Retail giant Target is suing a San Diego-based progressive group that supports gay marriage, among other issues, the AP reported.

The retailer wants Canvass For A Cause (CFAC) to stop talking to its customers outside its San Diego County stores. Target says the group's activities are disruptive and driving away customers.

The trial, which opens Fridays, promises to further tarnish Target's reputation among progressives.

Target found itself the target of a boycott last year after it was disclosed that the Minnesota-based company had given $150,000 to MN Forward, an independent political fund supporting Tom Emmer, the anti-gay Republican nominee who lost his bid to become Minnesota's next governor. Target CEO Gregg Steinhafel apologized for the contribution, but rejected a request from the Human Rights Campaign (HRC), the nation's largest gay rights advocate, to give an equal amount of money to a pro-gay candidate.

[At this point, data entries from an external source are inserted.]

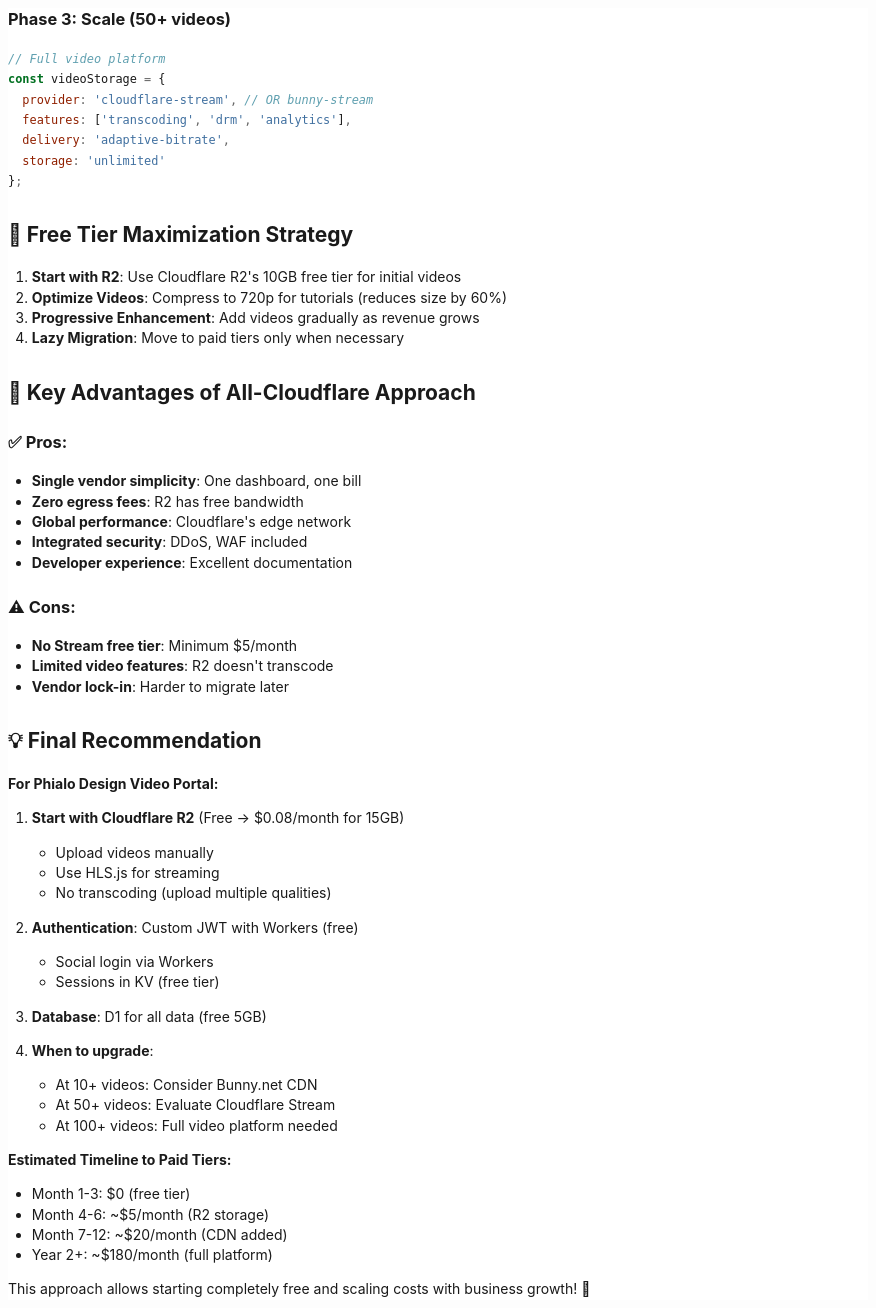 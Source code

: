### Phase 3: Scale (50+ videos)
```javascript
// Full video platform
const videoStorage = {
  provider: 'cloudflare-stream', // OR bunny-stream
  features: ['transcoding', 'drm', 'analytics'],
  delivery: 'adaptive-bitrate',
  storage: 'unlimited'
};
```

## 🎯 Free Tier Maximization Strategy

1. **Start with R2**: Use Cloudflare R2's 10GB free tier for initial videos
2. **Optimize Videos**: Compress to 720p for tutorials (reduces size by 60%)
3. **Progressive Enhancement**: Add videos gradually as revenue grows
4. **Lazy Migration**: Move to paid tiers only when necessary

## 📌 Key Advantages of All-Cloudflare Approach

### ✅ Pros:
- **Single vendor simplicity**: One dashboard, one bill
- **Zero egress fees**: R2 has free bandwidth
- **Global performance**: Cloudflare's edge network
- **Integrated security**: DDoS, WAF included
- **Developer experience**: Excellent documentation

### ⚠️ Cons:
- **No Stream free tier**: Minimum $5/month
- **Limited video features**: R2 doesn't transcode
- **Vendor lock-in**: Harder to migrate later

## 💡 Final Recommendation

**For Phialo Design Video Portal:**

1. **Start with Cloudflare R2** (Free → $0.08/month for 15GB)
   - Upload videos manually
   - Use HLS.js for streaming
   - No transcoding (upload multiple qualities)

2. **Authentication**: Custom JWT with Workers (free)
   - Social login via Workers
   - Sessions in KV (free tier)

3. **Database**: D1 for all data (free 5GB)

4. **When to upgrade**:
   - At 10+ videos: Consider Bunny.net CDN
   - At 50+ videos: Evaluate Cloudflare Stream
   - At 100+ videos: Full video platform needed

**Estimated Timeline to Paid Tiers:**
- Month 1-3: $0 (free tier)
- Month 4-6: ~$5/month (R2 storage)
- Month 7-12: ~$20/month (CDN added)
- Year 2+: ~$180/month (full platform)

This approach allows starting completely free and scaling costs with business growth! 🚀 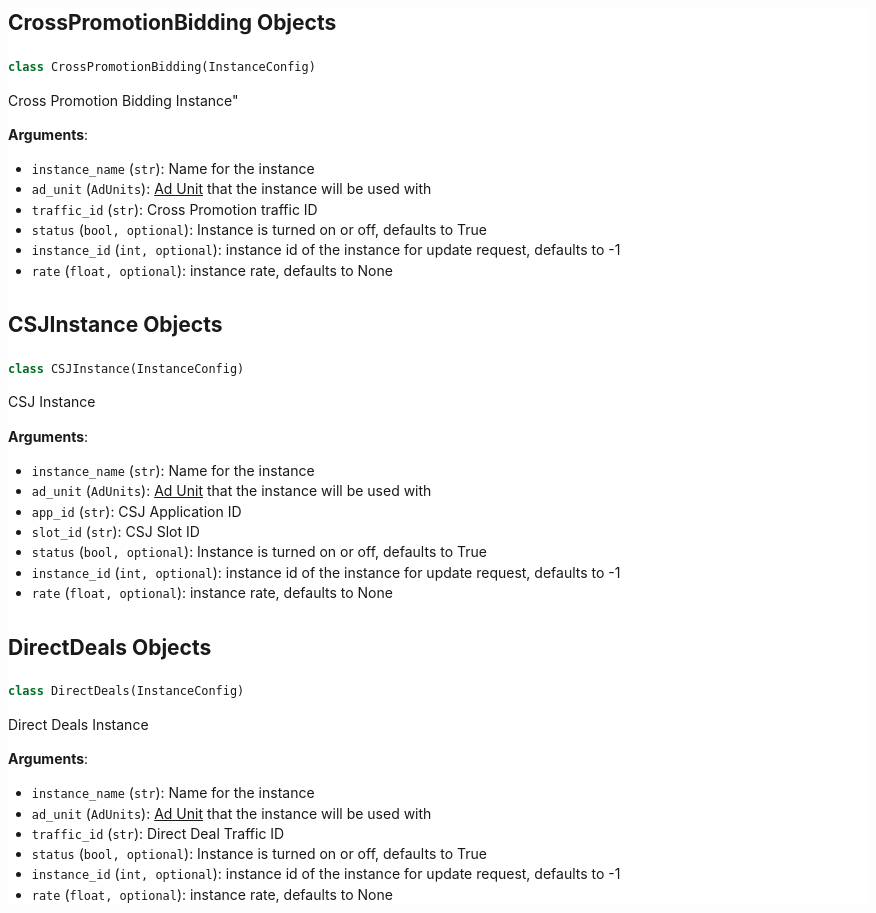 <a id="instance_config.CrossPromotionBidding"></a>

## CrossPromotionBidding Objects

```python
class CrossPromotionBidding(InstanceConfig)
```

Cross Promotion Bidding Instance"

**Arguments**:

- `instance_name` (`str`): Name for the instance
- `ad_unit` (`AdUnits`): [Ad Unit](#adunits-objects) that the instance will be used with
- `traffic_id` (`str`): Cross Promotion traffic ID
- `status` (`bool, optional`): Instance is turned on or off, defaults to True
- `instance_id` (`int, optional`): instance id of the instance for update request, defaults to -1
- `rate` (`float, optional`): instance rate, defaults to None

<a id="instance_config.CSJInstance"></a>

## CSJInstance Objects

```python
class CSJInstance(InstanceConfig)
```

CSJ Instance

**Arguments**:

- `instance_name` (`str`): Name for the instance
- `ad_unit` (`AdUnits`): [Ad Unit](#adunits-objects) that the instance will be used with
- `app_id` (`str`): CSJ Application ID
- `slot_id` (`str`): CSJ Slot ID
- `status` (`bool, optional`): Instance is turned on or off, defaults to True
- `instance_id` (`int, optional`): instance id of the instance for update request, defaults to -1
- `rate` (`float, optional`): instance rate, defaults to None

<a id="instance_config.DirectDeals"></a>

## DirectDeals Objects

```python
class DirectDeals(InstanceConfig)
```

Direct Deals Instance

**Arguments**:

- `instance_name` (`str`): Name for the instance
- `ad_unit` (`AdUnits`): [Ad Unit](#adunits-objects) that the instance will be used with
- `traffic_id` (`str`): Direct Deal Traffic ID
- `status` (`bool, optional`): Instance is turned on or off, defaults to True
- `instance_id` (`int, optional`): instance id of the instance for update request, defaults to -1
- `rate` (`float, optional`): instance rate, defaults to None
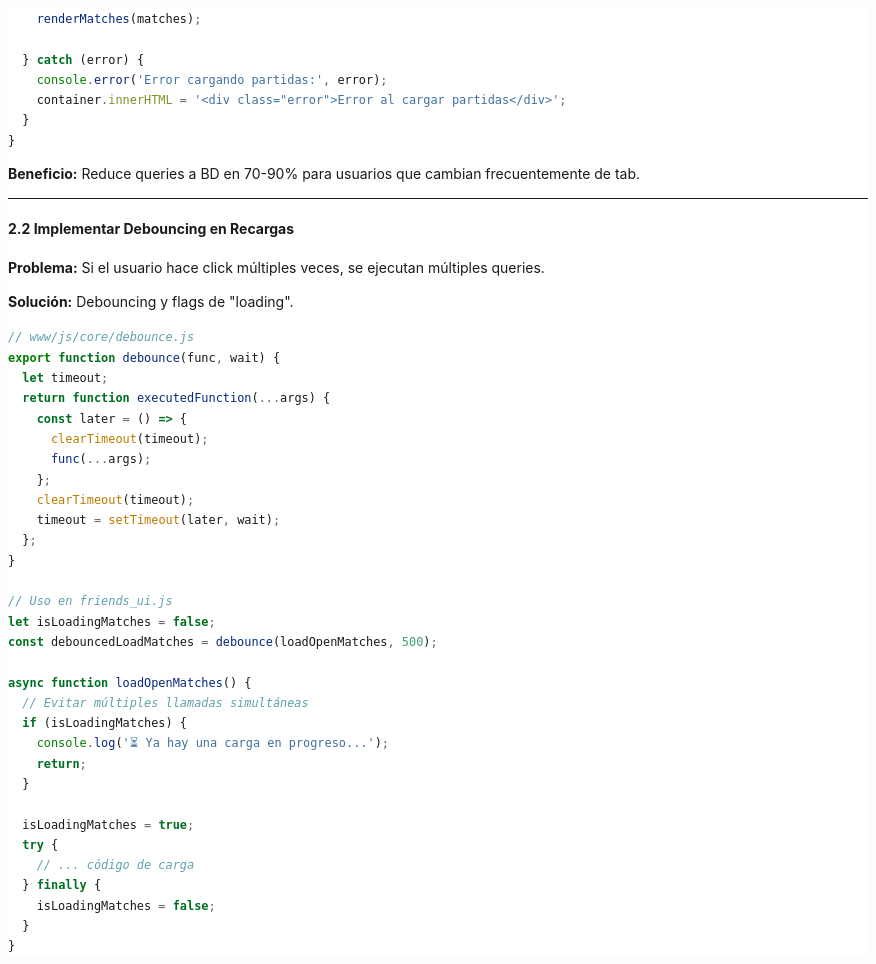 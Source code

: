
 ```javascript
    renderMatches(matches);
    
  } catch (error) {
    console.error('Error cargando partidas:', error);
    container.innerHTML = '<div class="error">Error al cargar partidas</div>';
  }
}
```

**Beneficio:** Reduce queries a BD en 70-90% para usuarios que cambian frecuentemente de tab.

---

#### 2.2 Implementar Debouncing en Recargas

**Problema:** Si el usuario hace click múltiples veces, se ejecutan múltiples queries.

**Solución:** Debouncing y flags de "loading".

```javascript
// www/js/core/debounce.js
export function debounce(func, wait) {
  let timeout;
  return function executedFunction(...args) {
    const later = () => {
      clearTimeout(timeout);
      func(...args);
    };
    clearTimeout(timeout);
    timeout = setTimeout(later, wait);
  };
}

// Uso en friends_ui.js
let isLoadingMatches = false;
const debouncedLoadMatches = debounce(loadOpenMatches, 500);

async function loadOpenMatches() {
  // Evitar múltiples llamadas simultáneas
  if (isLoadingMatches) {
    console.log('⏳ Ya hay una carga en progreso...');
    return;
  }
  
  isLoadingMatches = true;
  try {
    // ... código de carga
  } finally {
    isLoadingMatches = false;
  }
}
```
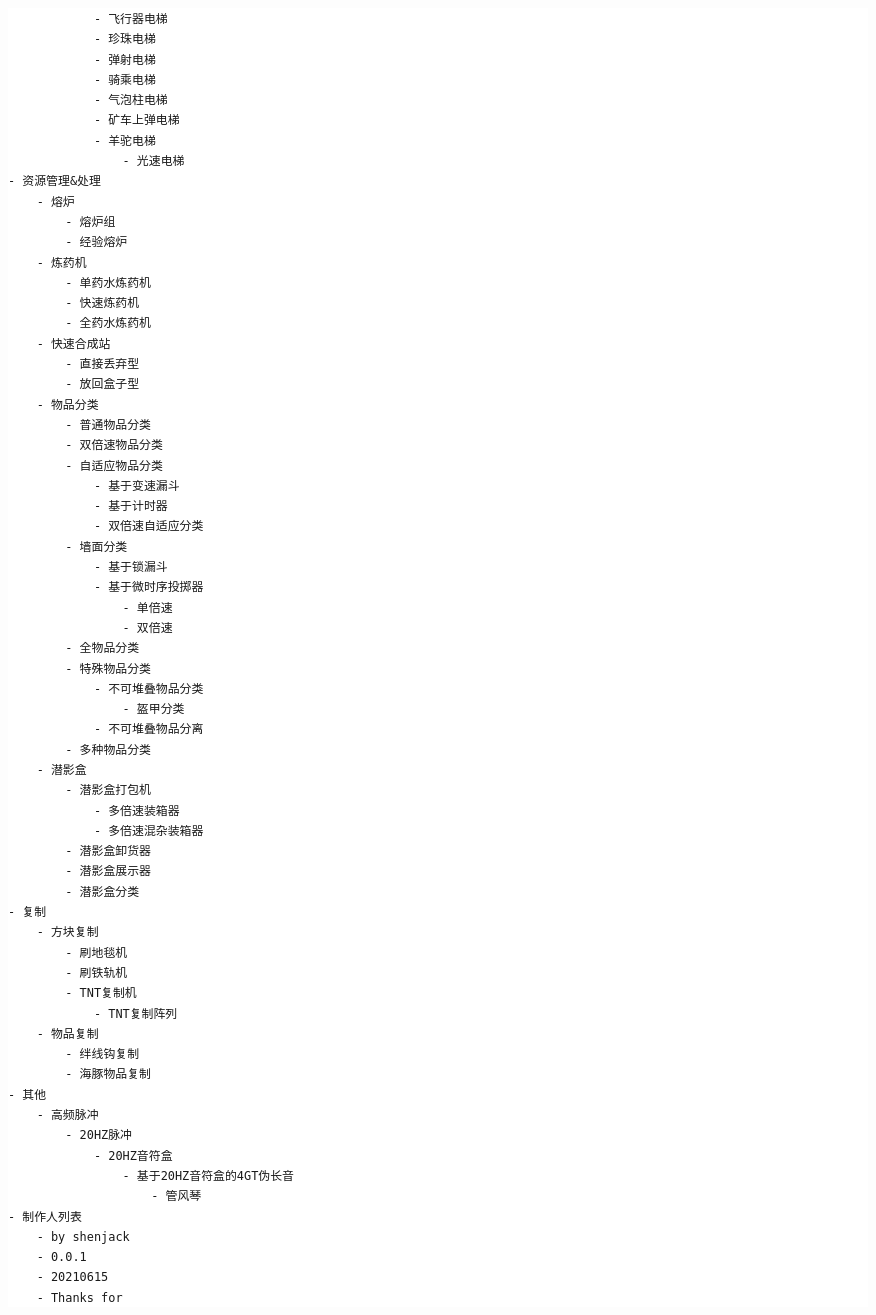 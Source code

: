                 - 飞行器电梯
                - 珍珠电梯
                - 弹射电梯
                - 骑乘电梯
                - 气泡柱电梯
                - 矿车上弹电梯
                - 羊驼电梯
                    - 光速电梯
    - 资源管理&处理
        - 熔炉
            - 熔炉组
            - 经验熔炉
        - 炼药机
            - 单药水炼药机
            - 快速炼药机
            - 全药水炼药机
        - 快速合成站
            - 直接丢弃型
            - 放回盒子型
        - 物品分类
            - 普通物品分类
            - 双倍速物品分类
            - 自适应物品分类
                - 基于变速漏斗
                - 基于计时器
                - 双倍速自适应分类
            - 墙面分类
                - 基于锁漏斗
                - 基于微时序投掷器
                    - 单倍速
                    - 双倍速
            - 全物品分类
            - 特殊物品分类
                - 不可堆叠物品分类
                    - 盔甲分类
                - 不可堆叠物品分离
            - 多种物品分类
        - 潜影盒
            - 潜影盒打包机
                - 多倍速装箱器
                - 多倍速混杂装箱器
            - 潜影盒卸货器
            - 潜影盒展示器
            - 潜影盒分类
    - 复制
        - 方块复制
            - 刷地毯机
            - 刷铁轨机
            - TNT复制机
                - TNT复制阵列
        - 物品复制
            - 绊线钩复制
            - 海豚物品复制
    - 其他
        - 高频脉冲
            - 20HZ脉冲
                - 20HZ音符盒
                    - 基于20HZ音符盒的4GT伪长音
                        - 管风琴
    - 制作人列表
        - by shenjack
        - 0.0.1
        - 20210615
        - Thanks for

And a deal to sell a deluxe edition of Lady Gaga's second studio album Born This Way was axed earlier this month after the singer backed out. Lady Gaga, an avid supporter of gay rights, said that the decision “hinged” on Target making “amends for the mistakes they've made in the past.”

Target told the AP that its “legal action was in no way related to the cause of the organization and was done so to be consistent with our long-standing policy of providing a distraction-free shopping experience by not permitting solicitors at our stores.”

Canvass For A Cause director Tres Watson said the company is biased against his group because it promotes gay marriage.

It's very David vs. Goliath,” he said. “We understand they're the Goliath in the room. They've got all [the] money in the world to get us to stop talking about gay marriage.”

In its suit, Target alleges that the group, formed in 2009, is too aggressive, often cornering customers to debate their views on gay marriage, claims the group has denied.

Canvass For A Cause argues that shopping centers have become today's public squares and points to recent court rulings that support its claim.